Why does negativity seem to gain the upper hand?
Here’s what I have observed or experienced.
It’s how we think – We hear bad news or see bad behavior and react. The part of our brain that processes the danger isn’t very evolved. We focus on the negative because we need to survive.
Organizations tend to hide the truth – Most leaders and companies gloss over problems or delay sharing bad news. When employees, shareholders, or customers aren’t getting what they need, they turn elsewhere. Those alternative sources fuel negative news, with little regard for accuracy.
Many of us are afraid to speak up – I’m always amazed. Even in negative cultures, there are plenty of folks who don’t agree with what is happening. They just aren’t talking. The result? Some people have the skills to confront in respectful ways. Others simply offend everyone with their negative version of events.
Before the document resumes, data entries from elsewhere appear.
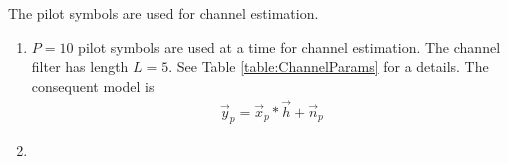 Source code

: The pilot symbols are used for channel estimation.
\begin{enumerate}[label=\thesubsection.\arabic*.,ref=\thesubsection.\theenumi]


\item $P=10$ pilot symbols are used at a time for channel estimation.  The channel filter has length $L=5$.  See Table \ref{table:ChannelParams} for a details.
The consequent model is
\begin{align}
\vec{y}_p = \vec{x}_p*\vec{h}+ \vec{n}_p
\end{align}
\begin{table}[!h]
\centering

\caption{}
\label{table:ChannelParams}
\end{table}
\item 
\end{enumerate}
There are no standards for behavior – Without explicit guidelines for conduct or dialogue why are we surprised when people act in disrespectful ways? People behaving badly encourages more bad behavior.
We don’t have much practice with confrontation – Without coaching, leaders will either struggle to confront or won’t even try. Changing habits takes a combination of skill and lots of practice to get better.
What can leaders do to overcome the power of negativity at work?
One simple idea is to tell the truth. Be more honest in every conversation and public forum.
Another approach is to make it safe for everyone to share their versions of the truth and ask tough questions. Help the silent majority find its voice so their concerns aren’t being filtered by more vocal negative elements.
Finally, establish basic standards for expected behaviors and enforce them. It’s important that leaders call out those who violate the code of conduct but it’s critical that everyone sees this as their duty.
I have witnessed the toll that negativity has on morale, customer service, and employee turnover. We should all take responsibility for our contributions to this problem and feel some obligation to be part of the solution.